В течение двух веков после объединения королем Яковом Англии и Шотландии отношение англичан к шотландцам, похоже, менялось от враждебности — из-за «предательства» во время Гражданской войны, а также при якобитских восстаниях 1715 и 1745 годов — до равнодушия. «Шотландия… это просто клоака земная» — вот как писал один вельможа в письме после сражения при Каллодене. Герцог Ньюкаслский, брат тогдашнего премьер-министра, отвечал ему: «Что до Шотландии, я отношусь к ней так же пристрастно, как и любой другой… Но приходится считаться с тем, что она находится в пределах нашего острова». Поневоле создается впечатление, что и враждебность, и подчеркнутое равнодушие свидетельствуют об одном и том же: в глубине души англичане относятся к шотландцам скорее с уважением. Самое знаменитое выражение английского презрения по отношению к шотландцам принадлежит доктору Джонсону, по мнению которого, «глядя на Шотландию, видишь ту же Англию, ко похуже». Босуэлл вспоминает реакцию Джонсона, когда ему сказали, что в Шотландии «великое множество величественных видов дикой природы»: «Я верю, сэр, что у вас их великое множество, — ответил этот человек. — В Норвегии тоже есть величественные виды дикой природы; и Лапландия отличается необыкновенно величественными видами дикой природы. Однако позвольте заметить, сэр, что самый величественный вид, когда-либо открывавшийся шотландцу, это дорога, которая приведет его в Англию». Даже сам Джонсон был не в силах объяснить свое предубеждение, но шотландцы могут утешать себя тем, что, по крайней мере, им удалось задеть его за живое: об Уэльсе он нашелся сказать Босуэллу лишь, что этот край «так мало отличен от Англии, что не дает путешественнику никакой пищи для размышления».

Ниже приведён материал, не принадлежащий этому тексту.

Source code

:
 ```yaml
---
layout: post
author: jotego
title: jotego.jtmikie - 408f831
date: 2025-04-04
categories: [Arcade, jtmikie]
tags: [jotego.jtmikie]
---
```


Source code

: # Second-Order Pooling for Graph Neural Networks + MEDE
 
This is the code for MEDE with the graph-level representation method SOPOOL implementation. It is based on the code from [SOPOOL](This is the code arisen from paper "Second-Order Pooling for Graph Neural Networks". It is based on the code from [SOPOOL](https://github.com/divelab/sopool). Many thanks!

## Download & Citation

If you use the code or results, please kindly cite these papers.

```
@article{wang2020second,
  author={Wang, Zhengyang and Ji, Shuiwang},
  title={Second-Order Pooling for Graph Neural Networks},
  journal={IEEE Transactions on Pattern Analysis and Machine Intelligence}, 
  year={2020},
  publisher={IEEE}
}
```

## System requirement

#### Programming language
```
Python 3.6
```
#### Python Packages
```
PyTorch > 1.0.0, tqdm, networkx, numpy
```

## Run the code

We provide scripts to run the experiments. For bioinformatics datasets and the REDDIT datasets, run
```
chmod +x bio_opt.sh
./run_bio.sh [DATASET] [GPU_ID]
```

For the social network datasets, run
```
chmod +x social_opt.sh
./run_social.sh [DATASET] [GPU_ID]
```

Но к началу XIX века, когда англичане познакомились с романтикой шотландских горцев и Георг IV приезжал в Эдинбург, одетый с головы до ног как горец, представление о шотландцах как о кровожадных изменниках стало уступать место проявлениям положительного энтузиазма. Шотландия сохраняет некий социальный статус через связи с монархией и аристократией, непреходящее глупое стремление стать владельцем имения в Шотландском нагорье и тот факт, что половина богемного Челси заявляет о принадлежности к тому или иному клану. Если сюда добавить и неявных шотландцев — таких как Эндрю Бонар Лоу, Гарольд Макмиллан и Тони Блэр, — то получается, что со времени восшествия на престол Георга III эта страна дала 11 из 49 премьер-министров, что абсолютно несоразмерно ее доле населения. Другое дело валлийцы. Они дали лишь одного достопамятного премьер-министра, Дэвида Ллойд Джорджа, но он, по крайней мере, стоит на голову выше многих, кто занимал этот пост в XX веке. Радикальной валлийской традиции не давали заглохнуть такие фигуры, как валлиец Аньюрин Бивен, но валлийцам не давали выдвинуться не только потому, что такое множество англичан, за редкими исключениями в истории, являются, по сути, консерваторами, но и потому, что им так трудно заставить себя доверять валлийцам. Когда лейбористу Нилу Кинноку не удалось привести лейбористскую партию к победе на выборах 1992 года, партия поняла, что отчасти это результат недоверия англичан к валлийцам, и тут же заменила его шотландцем Джоном Смитом. Смит обладал теми скучными шотландскими достоинствами, которые англичанам нравятся. Эти качества, присущие равнинным шотландцам, перечисляет историк Ричард Фабер — «усердие, расчетливость, упрямство, осторожность, педантичность, аргументативность, недостаток юмора». Последнее, несомненно, к Смиту, не относится. Если бы не сердечный приступ, он, конечно же, стал бы первым лейбористским премьер-министром шотландского происхождения после Рамсея Макдональда в 1930-е годы.